Vacant lots abound in Christchurch as more and more buildings in the central city have been demolished.
Many of these vacant lots sit empty, except for the occasional cluster of wildflowers, weeds, and broken bricks, while owners work through red tape in an effort to re-build.
But on the corner of Madras and Lichfield Street, the weeds and earthquake debris are keeping company with two life-sized bronzed bulls – on concert grand pianos.
I kid you not.
The work of New Zealand artist Michael Parekowhai, this drive-by art installation is part of the On First Looking into Chapman’s Homer sculpture exhibition that represented New Zealand at the 2011 Venice Biennale.
Up on the second floor of the art gallery that overlooks the bulls is another part of the exhibition – a carved 1952 Steinway piano painted Ferrari red and some delicate brass cast olive trees protected by a bronzed security guard.

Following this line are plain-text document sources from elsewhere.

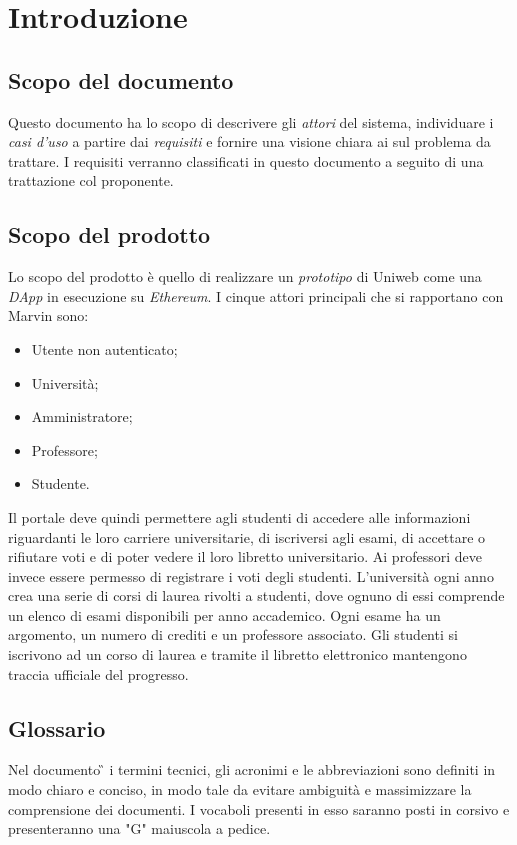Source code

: \section{Introduzione}
\subsection{Scopo del documento}
Questo documento ha lo scopo di descrivere gli \emph{attori} del sistema, individuare i \emph{casi d'uso} a partire dai \emph{requisiti} e fornire una visione chiara ai \progs{} sul problema da trattare. I requisiti verranno classificati in questo documento a seguito di una trattazione col proponente.

\subsection{Scopo del prodotto}
Lo scopo del prodotto è quello di realizzare un \emph{prototipo} di Uniweb come una \emph{DApp} in esecuzione su \emph{Ethereum}. I cinque attori principali che si rapportano con Marvin sono:
\begin{itemize}
	\item Utente non autenticato; 
	\item Università;
	\item Amministratore;
	\item Professore;
	\item Studente.
\end{itemize} 
Il portale deve quindi permettere agli studenti di accedere alle informazioni riguardanti le loro carriere universitarie, di iscriversi agli esami, di accettare o rifiutare voti e di poter vedere il loro libretto universitario.
Ai professori deve invece essere permesso di registrare i voti degli studenti.
L'università ogni anno crea una serie di corsi di laurea rivolti a studenti, dove ognuno di essi comprende un elenco di esami disponibili per anno accademico. Ogni esame ha un argomento, un numero di crediti e un professore associato. Gli studenti si iscrivono ad un corso di laurea e tramite il libretto elettronico mantengono traccia ufficiale del progresso.

\subsection{Glossario}
Nel documento \G{} i termini tecnici, gli acronimi e le abbreviazioni sono definiti in modo chiaro e conciso, in modo tale da evitare ambiguità e massimizzare la comprensione dei documenti.
\newline I vocaboli presenti in esso saranno posti in corsivo e presenteranno una "G" maiuscola a pedice.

Given that the inspiration for the sculpture came from a poem by John Keats (Looking into Chapman’s Homer) that explores issues of exploration, discovery and the cultural interplay between old and new worlds, it seems fitting that it is currently residing in a city that is in constant state of exploration and discovery.
Parekowhai’s 2011 Venice Biennale sculptural installation, On First Looking Into Chapman’s Homer, will run at the Ng Gallery until July 29, 2012.